:: Dataset records ::
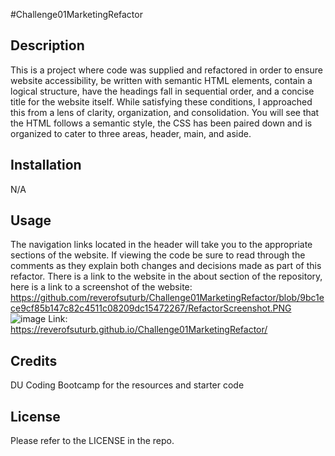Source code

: #Challenge01MarketingRefactor

## Description

This is a project where code was supplied and refactored in order to ensure website accessibility, be written with semantic HTML elements, contain a logical structure, have the headings fall in sequential order, and a concise title for the website itself. While satisfying these conditions, I approached this from a lens of clarity, organization, and consolidation. You will see that the HTML follows a semantic style, the CSS has been paired down and is organized to cater to three areas, header, main, and aside.

## Installation

N/A

## Usage

The navigation links located in the header will take you to the appropriate sections of the website. If viewing the code be sure to read through the comments as they explain both changes and decisions made as part of this refactor. There is a link to the website in the about section of the repository, here is a link to a screenshot of the website: https://github.com/reverofsuturb/Challenge01MarketingRefactor/blob/9bc1ece9cf85b147c82c4511c08209dc15472267/RefactorScreenshot.PNG
![image](https://user-images.githubusercontent.com/123116188/219125444-50c6f87a-67e1-4dee-8224-8e38d0cd3b98.png)
Link: https://reverofsuturb.github.io/Challenge01MarketingRefactor/

## Credits

DU Coding Bootcamp for the resources and starter code

## License

Please refer to the LICENSE in the repo.
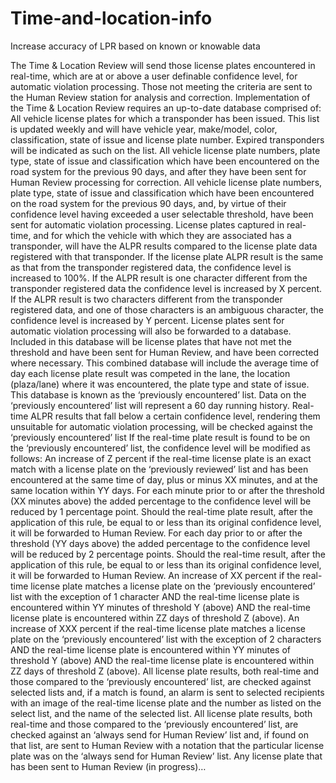 # Time-and-location-info
Increase accuracy of LPR based on known or knowable data
 

The Time & Location Review will send those license plates encountered in real-time, which are at or above a user definable confidence level, for automatic violation processing.  Those not meeting the criteria are sent to the Human Review station for analysis and correction.
Implementation of the Time & Location Review requires an up-to-date database comprised of:
All vehicle license plates for which a transponder has been issued.  This list is updated weekly and will have vehicle year, make/model, color, classification, state of issue and license plate number.  Expired transponders will be indicated as such on the list.
All vehicle license plate numbers, plate type, state of issue and classification which have been encountered on the road system for the previous 90 days, and after they have been sent for Human Review processing for correction.
All vehicle license plate numbers, plate type, state of issue and classification which have been encountered on the road system for the previous 90 days, and, by virtue of their confidence level having exceeded a user selectable threshold, have been sent for automatic violation processing.
License plates captured in real-time, and for which the vehicle with which they are associated has a transponder, will have the ALPR results compared to the license plate data registered with that transponder. 
If the license plate ALPR result is the same as that from the transponder registered data, the confidence level is increased to 100%. 
If the ALPR result is one character different from the transponder registered data the confidence level is increased by X percent. 
If the ALPR result is two characters different from the transponder registered data, and one of those characters is an ambiguous character, the confidence level is increased by Y percent.
License plates sent for automatic violation processing will also be forwarded to a database.  Included in this database will be license plates that have not met the threshold and have been sent for Human Review, and have been corrected where necessary.  This combined database will include the average time of day each license plate result was competed in the lane, the location (plaza/lane) where it was encountered, the plate type and state of issue.  This database is known as the ‘previously encountered’ list.  Data on the ‘previously encountered’ list will represent a 60 day running history.
Real-time ALPR results that fall below a certain confidence level, rendering them unsuitable for automatic violation processing, will be checked against the ‘previously encountered’ list
If the real-time plate result is found to be on the ‘previously encountered’ list, the confidence level will be modified as follows:
An increase of Z percent if the real-time license plate is an exact match with a license plate on the ‘previously  reviewed’ list and has been encountered at the same time of day, plus or minus XX minutes, and at the same location within YY days.
For each minute prior to or after the threshold (XX minutes above) the added percentage to the confidence level will be reduced by 1 percentage point.  Should the real-time plate result, after the application of this rule, be equal to or less than its original confidence level, it will be forwarded to Human Review. 
For each day prior to or after the threshold (YY days above) the added percentage to the confidence level will be reduced by 2 percentage points.  Should the real-time result, after the application of this rule, be equal to or less than its original confidence level, it will be forwarded to Human Review.
An increase of XX percent if the real-time license plate matches a license plate on the ‘previously encountered’ list with the exception of 1 character AND the real-time license plate is encountered within YY minutes of threshold Y (above) AND the real-time license plate is encountered within ZZ days of threshold Z (above).
An increase of XXX percent if the real-time license plate matches a license plate on the ‘previously encountered’ list with the exception of 2 characters AND the real-time license plate is encountered within YY minutes of threshold Y (above) AND the real-time license plate is encountered within ZZ days of threshold Z (above).
All license plate results, both real-time and those compared to the ‘previously encountered’ list, are checked against selected lists and, if a match is found, an alarm is sent to selected recipients with an image of the real-time license plate and the number as listed on the select list, and the name of the selected list.
All license plate results, both real-time and those compared to the ‘previously encountered’ list, are checked against an ‘always send for Human Review’ list and, if found on that list, are sent to Human Review with a notation that the particular license plate was on the ‘always send for Human Review’ list.
Any license plate that has been sent to Human Review (in progress)…
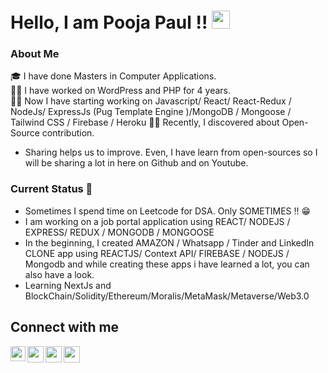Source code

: # Hello, I am Pooja Paul !!  <img src="https://github.com/TheDudeThatCode/TheDudeThatCode/blob/master/Assets/Hi.gif" width="29px"> 

### About Me
🎓 I have done Masters in Computer Applications. <br/>
👩‍⚖️ I have worked on WordPress and PHP for 4 years. <br> 
👩‍✈️ Now I have starting working on Javascript/ React/ React-Redux / NodeJs/ ExpressJs (Pug Template Engine )/MongoDB / Mongoose / Tailwind CSS / Firebase / Heroku
🤹‍♀️ Recently, I discovered about Open-Source contribution.<br />
 - Sharing helps us to improve. Even, I have learn from open-sources so I will be sharing a lot in here on Github and on Youtube. <br /> 

### Current Status 🎇
- Sometimes I spend time on Leetcode for DSA. Only SOMETIMES !! 😁 <br/>
- I am working on a job portal application using REACT/ NODEJS / EXPRESS/ REDUX / MONGODB / MONGOOSE 
- In the beginning, I created AMAZON / Whatsapp / Tinder and LinkedIn CLONE app using REACTJS/ Context API/ FIREBASE / NODEJS / Mongodb and while creating these apps i have learned a lot, you can also have a look.
- Learning NextJs and BlockChain/Solidity/Ethereum/Moralis/MetaMask/Metaverse/Web3.0


## Connect with me

<a href="https://www.linkedin.com/in/pooja-paul-aa0aaba9/">
  <img align="left" width="24px" src="https://cdn.jsdelivr.net/npm/simple-icons@v3/icons/linkedin.svg"  />
</a>
<a href="https://twitter.com/slowloris135">
  <img align="left" width="26px" src="https://cdn.jsdelivr.net/npm/simple-icons@v3/icons/twitter.svg" />
</a>
<a href="mailto:poojapaul.92@gmail.com">
  <img align="left" width="26px" src="https://cdn.jsdelivr.net/npm/simple-icons@v3/icons/gmail.svg" />
</a>
<a href="https://www.youtube.com/channel/UCeNQcCZ-XFjGdxSI0K2E_TA">
  <img align="left" width="26px" src="https://cdn.jsdelivr.net/npm/simple-icons@v3/icons/youtube.svg" />
</a>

:: Required work ::
Without including any pictures, output all the entries above exactly.

:: Response to the task ::
Source code

: #Challenge01MarketingRefactor

## Description

This is a project where code was supplied and refactored in order to ensure website accessibility, be written with semantic HTML elements, contain a logical structure, have the headings fall in sequential order, and a concise title for the website itself. While satisfying these conditions, I approached this from a lens of clarity, organization, and consolidation. You will see that the HTML follows a semantic style, the CSS has been paired down and is organized to cater to three areas, header, main, and aside.

## Installation

N/A

## Usage

The navigation links located in the header will take you to the appropriate sections of the website. If viewing the code be sure to read through the comments as they explain both changes and decisions made as part of this refactor. There is a link to the website in the about section of the repository, here is a link to a screenshot of the website: https://github.com/reverofsuturb/Challenge01MarketingRefactor/blob/9bc1ece9cf85b147c82c4511c08209dc15472267/RefactorScreenshot.PNG
![image](https://user-images.githubusercontent.com/123116188/219125444-50c6f87a-67e1-4dee-8224-8e38d0cd3b98.png)
Link: https://reverofsuturb.github.io/Challenge01MarketingRefactor/

## Credits

DU Coding Bootcamp for the resources and starter code

## License

Please refer to the LICENSE in the repo.
 # Time-and-location-info
Increase accuracy of LPR based on known or knowable data
 

The Time & Location Review will send those license plates encountered in real-time, which are at or above a user definable confidence level, for automatic violation processing.  Those not meeting the criteria are sent to the Human Review station for analysis and correction.
Implementation of the Time & Location Review requires an up-to-date database comprised of:
All vehicle license plates for which a transponder has been issued.  This list is updated weekly and will have vehicle year, make/model, color, classification, state of issue and license plate number.  Expired transponders will be indicated as such on the list.
All vehicle license plate numbers, plate type, state of issue and classification which have been encountered on the road system for the previous 90 days, and after they have been sent for Human Review processing for correction.
All vehicle license plate numbers, plate type, state of issue and classification which have been encountered on the road system for the previous 90 days, and, by virtue of their confidence level having exceeded a user selectable threshold, have been sent for automatic violation processing.
License plates captured in real-time, and for which the vehicle with which they are associated has a transponder, will have the ALPR results compared to the license plate data registered with that transponder. 
If the license plate ALPR result is the same as that from the transponder registered data, the confidence level is increased to 100%. 
If the ALPR result is one character different from the transponder registered data the confidence level is increased by X percent. 
If the ALPR result is two characters different from the transponder registered data, and one of those characters is an ambiguous character, the confidence level is increased by Y percent.
License plates sent for automatic violation processing will also be forwarded to a database.  Included in this database will be license plates that have not met the threshold and have been sent for Human Review, and have been corrected where necessary.  This combined database will include the average time of day each license plate result was competed in the lane, the location (plaza/lane) where it was encountered, the plate type and state of issue.  This database is known as the ‘previously encountered’ list.  Data on the ‘previously encountered’ list will represent a 60 day running history.
Real-time ALPR results that fall below a certain confidence level, rendering them unsuitable for automatic violation processing, will be checked against the ‘previously encountered’ list
If the real-time plate result is found to be on the ‘previously encountered’ list, the confidence level will be modified as follows:
An increase of Z percent if the real-time license plate is an exact match with a license plate on the ‘previously  reviewed’ list and has been encountered at the same time of day, plus or minus XX minutes, and at the same location within YY days.
For each minute prior to or after the threshold (XX minutes above) the added percentage to the confidence level will be reduced by 1 percentage point.  Should the real-time plate result, after the application of this rule, be equal to or less than its original confidence level, it will be forwarded to Human Review. 
For each day prior to or after the threshold (YY days above) the added percentage to the confidence level will be reduced by 2 percentage points.  Should the real-time result, after the application of this rule, be equal to or less than its original confidence level, it will be forwarded to Human Review.
An increase of XX percent if the real-time license plate matches a license plate on the ‘previously encountered’ list with the exception of 1 character AND the real-time license plate is encountered within YY minutes of threshold Y (above) AND the real-time license plate is encountered within ZZ days of threshold Z (above).
An increase of XXX percent if the real-time license plate matches a license plate on the ‘previously encountered’ list with the exception of 2 characters AND the real-time license plate is encountered within YY minutes of threshold Y (above) AND the real-time license plate is encountered within ZZ days of threshold Z (above).
All license plate results, both real-time and those compared to the ‘previously encountered’ list, are checked against selected lists and, if a match is found, an alarm is sent to selected recipients with an image of the real-time license plate and the number as listed on the select list, and the name of the selected list.
All license plate results, both real-time and those compared to the ‘previously encountered’ list, are checked against an ‘always send for Human Review’ list and, if found on that list, are sent to Human Review with a notation that the particular license plate was on the ‘always send for Human Review’ list.
Any license plate that has been sent to Human Review (in progress)…
Source code

: # Hello, I am Pooja Paul !!  <img src="https://github.com/TheDudeThatCode/TheDudeThatCode/blob/master/Assets/Hi.gif" width="29px"> 

### About Me
🎓 I have done Masters in Computer Applications. <br/>
👩‍⚖️ I have worked on WordPress and PHP for 4 years. <br> 
👩‍✈️ Now I have starting working on Javascript/ React/ React-Redux / NodeJs/ ExpressJs (Pug Template Engine )/MongoDB / Mongoose / Tailwind CSS / Firebase / Heroku
🤹‍♀️ Recently, I discovered about Open-Source contribution.<br />
 - Sharing helps us to improve. Even, I have learn from open-sources so I will be sharing a lot in here on Github and on Youtube. <br /> 

### Current Status 🎇
- Sometimes I spend time on Leetcode for DSA. Only SOMETIMES !! 😁 <br/>
- I am working on a job portal application using REACT/ NODEJS / EXPRESS/ REDUX / MONGODB / MONGOOSE 
- In the beginning, I created AMAZON / Whatsapp / Tinder and LinkedIn CLONE app using REACTJS/ Context API/ FIREBASE / NODEJS / Mongodb and while creating these apps i have learned a lot, you can also have a look.
- Learning NextJs and BlockChain/Solidity/Ethereum/Moralis/MetaMask/Metaverse/Web3.0


## Connect with me

<a href="https://www.linkedin.com/in/pooja-paul-aa0aaba9/">
  <img align="left" width="24px" src="https://cdn.jsdelivr.net/npm/simple-icons@v3/icons/linkedin.svg"  />
</a>
<a href="https://twitter.com/slowloris135">
  <img align="left" width="26px" src="https://cdn.jsdelivr.net/npm/simple-icons@v3/icons/twitter.svg" />
</a>
<a href="mailto:poojapaul.92@gmail.com">
  <img align="left" width="26px" src="https://cdn.jsdelivr.net/npm/simple-icons@v3/icons/gmail.svg" />
</a>
<a href="https://www.youtube.com/channel/UCeNQcCZ-XFjGdxSI0K2E_TA">
  <img align="left" width="26px" src="https://cdn.jsdelivr.net/npm/simple-icons@v3/icons/youtube.svg" />
</a>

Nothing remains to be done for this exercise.